Lyndby, Niclas Heidelberg et al. (2020), Amoebocytes facilitate efficient carbon and nitrogen assimilation in the Cassiopea Symbiodiniaceae symbiosis, Dryad, Dataset, https://doi.org/10.5061/dryad.z612jm69h

Abstract

The upside-down jellyfish Cassiopea engages in symbiosis with photosynthetic microalgae that facilitate uptake and recycling of inorganic nutrients. In contrast to most other symbiotic cnidarians, algal endosymbionts in Cassiopea are not restricted to the gastroderm but are found in amoebocyte cells within the mesoglea.

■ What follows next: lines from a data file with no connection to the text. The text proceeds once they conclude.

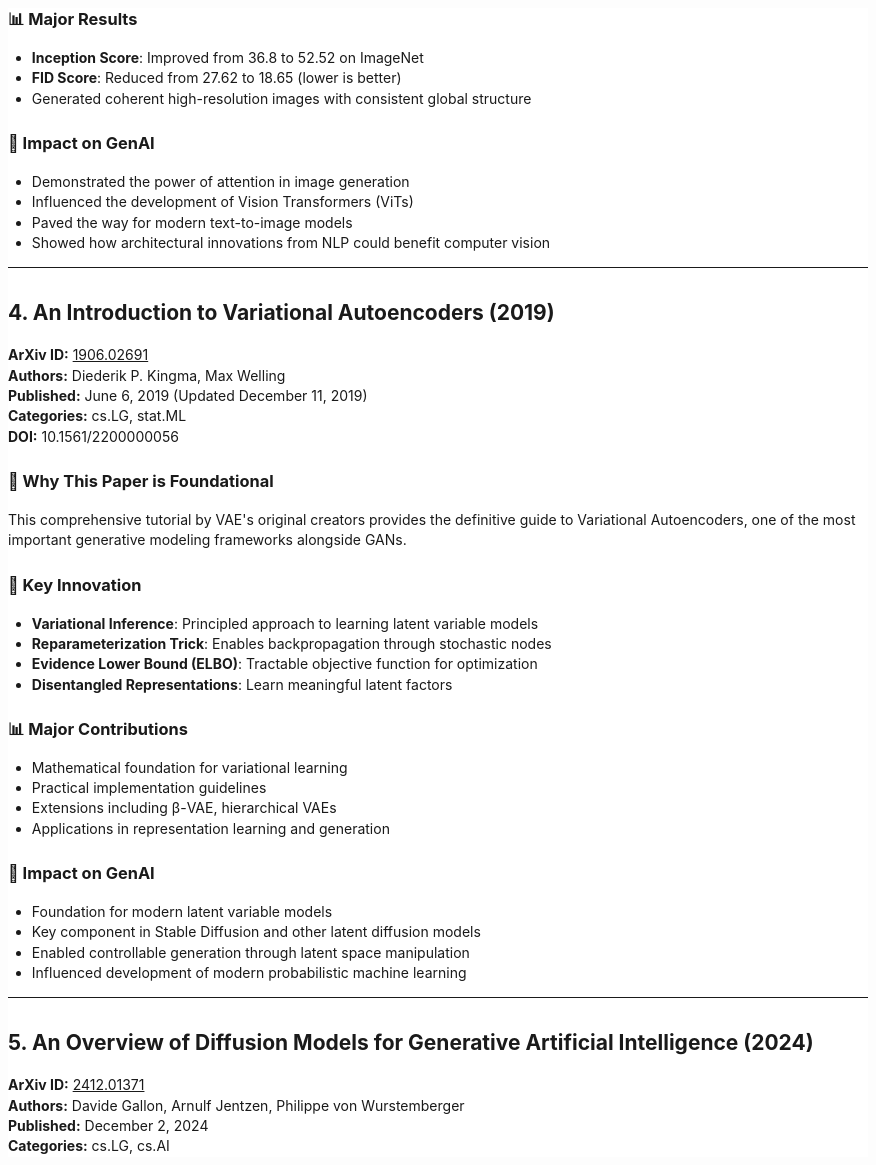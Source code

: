 ### 📊 Major Results
- **Inception Score**: Improved from 36.8 to 52.52 on ImageNet
- **FID Score**: Reduced from 27.62 to 18.65 (lower is better)
- Generated coherent high-resolution images with consistent global structure

### 💫 Impact on GenAI
- Demonstrated the power of attention in image generation
- Influenced the development of Vision Transformers (ViTs)
- Paved the way for modern text-to-image models
- Showed how architectural innovations from NLP could benefit computer vision

---

## 4. An Introduction to Variational Autoencoders (2019)
**ArXiv ID:** [1906.02691](http://arxiv.org/abs/1906.02691)  
**Authors:** Diederik P. Kingma, Max Welling  
**Published:** June 6, 2019 (Updated December 11, 2019)  
**Categories:** cs.LG, stat.ML  
**DOI:** 10.1561/2200000056

### 🎯 Why This Paper is Foundational
This comprehensive tutorial by VAE's original creators provides the definitive guide to Variational Autoencoders, one of the most important generative modeling frameworks alongside GANs.

### 🔬 Key Innovation
- **Variational Inference**: Principled approach to learning latent variable models
- **Reparameterization Trick**: Enables backpropagation through stochastic nodes
- **Evidence Lower Bound (ELBO)**: Tractable objective function for optimization
- **Disentangled Representations**: Learn meaningful latent factors

### 📊 Major Contributions
- Mathematical foundation for variational learning
- Practical implementation guidelines
- Extensions including β-VAE, hierarchical VAEs
- Applications in representation learning and generation

### 💫 Impact on GenAI
- Foundation for modern latent variable models
- Key component in Stable Diffusion and other latent diffusion models
- Enabled controllable generation through latent space manipulation
- Influenced development of modern probabilistic machine learning

---

## 5. An Overview of Diffusion Models for Generative Artificial Intelligence (2024)
**ArXiv ID:** [2412.01371](http://arxiv.org/abs/2412.01371)  
**Authors:** Davide Gallon, Arnulf Jentzen, Philippe von Wurstemberger  
**Published:** December 2, 2024  
**Categories:** cs.LG, cs.AI  
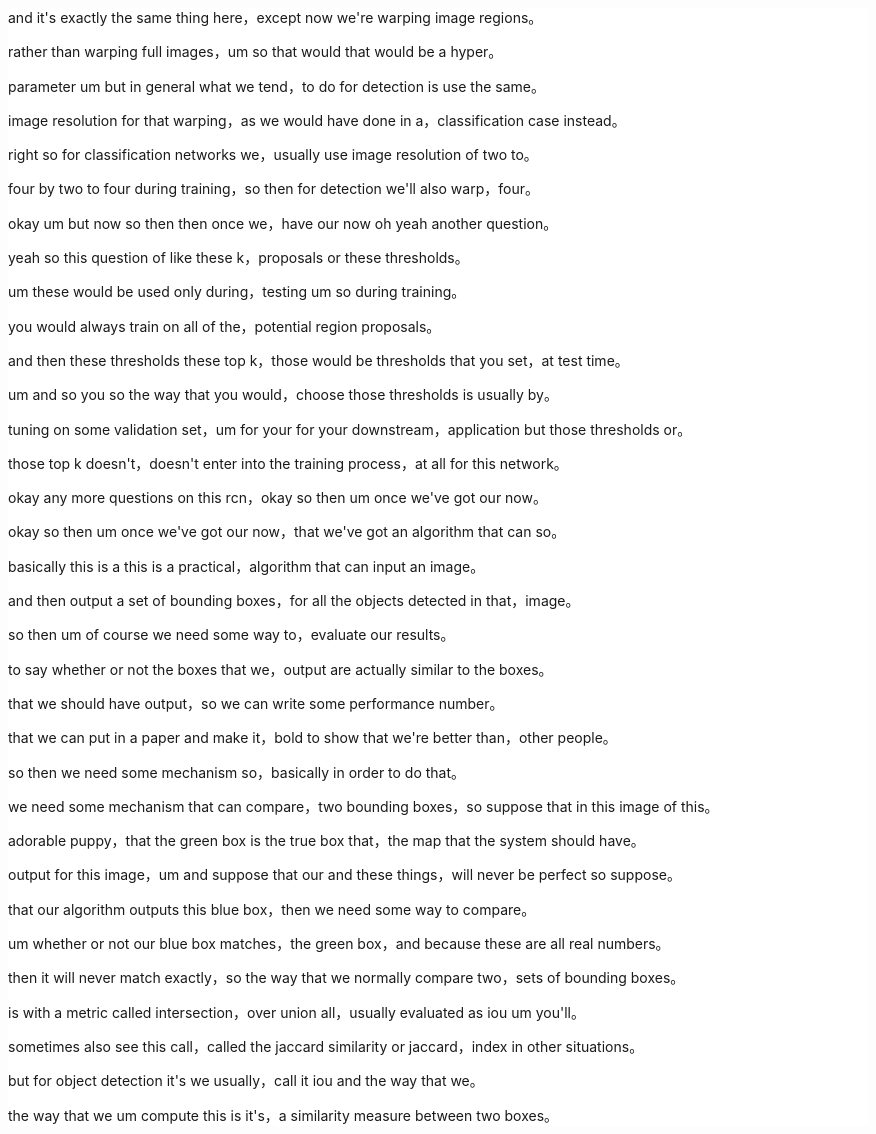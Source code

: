 and it's exactly the same thing here，except now we're warping image regions。

rather than warping full images，um so that would that would be a hyper。

parameter um but in general what we tend，to do for detection is use the same。

image resolution for that warping，as we would have done in a，classification case instead。

right so for classification networks we，usually use image resolution of two to。

four by two to four during training，so then for detection we'll also warp，four。

okay um but now so then then once we，have our now oh yeah another question。

yeah so this question of like these k，proposals or these thresholds。

um these would be used only during，testing um so during training。

you would always train on all of the，potential region proposals。

and then these thresholds these top k，those would be thresholds that you set，at test time。

um and so you so the way that you would，choose those thresholds is usually by。

tuning on some validation set，um for your for your downstream，application but those thresholds or。

those top k doesn't，doesn't enter into the training process，at all for this network。

okay any more questions on this rcn，okay so then um once we've got our now。

okay so then um once we've got our now，that we've got an algorithm that can so。

basically this is a this is a practical，algorithm that can input an image。

and then output a set of bounding boxes，for all the objects detected in that，image。

so then um of course we need some way to，evaluate our results。

to say whether or not the boxes that we，output are actually similar to the boxes。

that we should have output，so we can write some performance number。

that we can put in a paper and make it，bold to show that we're better than，other people。

so then we need some mechanism so，basically in order to do that。

we need some mechanism that can compare，two bounding boxes，so suppose that in this image of this。

adorable puppy，that the green box is the true box that，the map that the system should have。

output for this image，um and suppose that our and these things，will never be perfect so suppose。

that our algorithm outputs this blue box，then we need some way to compare。

um whether or not our blue box matches，the green box，and because these are all real numbers。

then it will never match exactly，so the way that we normally compare two，sets of bounding boxes。

is with a metric called intersection，over union all，usually evaluated as iou um you'll。

sometimes also see this call，called the jaccard similarity or jaccard，index in other situations。

but for object detection it's we usually，call it iou and the way that we。

the way that we um compute this is it's，a similarity measure between two boxes。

While symbiont-bearing amoebocytes are highly abundant, their role in nutrient uptake and cycling in Cassiopea remains unknown. By combining isotopic labelling experiments with correlated SEM and NanoSIMS imaging, we quantified the anabolic assimilation of inorganic carbon and nitrogen at the subcellular level in juvenile Cassiopea medusae bell tissue. Amoebocytes were clustered near the sub-umbrella epidermis and facilitated efficient assimilation of inorganic nutrients. Photosynthetically-fixed carbon was efficiently translocated between endosymbionts, amoebocytes and host epidermis at rates similar to or exceeding those observed in corals. The Cassiopea holobionts efficiently assimilated ammonium, while no nitrate assimilation was detected, possibly reflecting adaptation to highly dynamic environmental conditions of their natural habitat. The motile amoebocytes allow Cassiopea medusae to distribute their endosymbiont population to optimize access to light and nutrients, and transport nutrition between tissue areas. Amoebocytes thus play a vital role for assimilation and translocation of nutrients in Cassiopea, providing an interesting new model for studies of metabolic interactions in photosymbiotic marine organisms.

Funding

Schweizerischer Nationalfonds zur Förderung der Wissenschaftlichen Forschung, Award: 200021_179092

Gordon and Betty Moore Foundation, Award: GBMF9206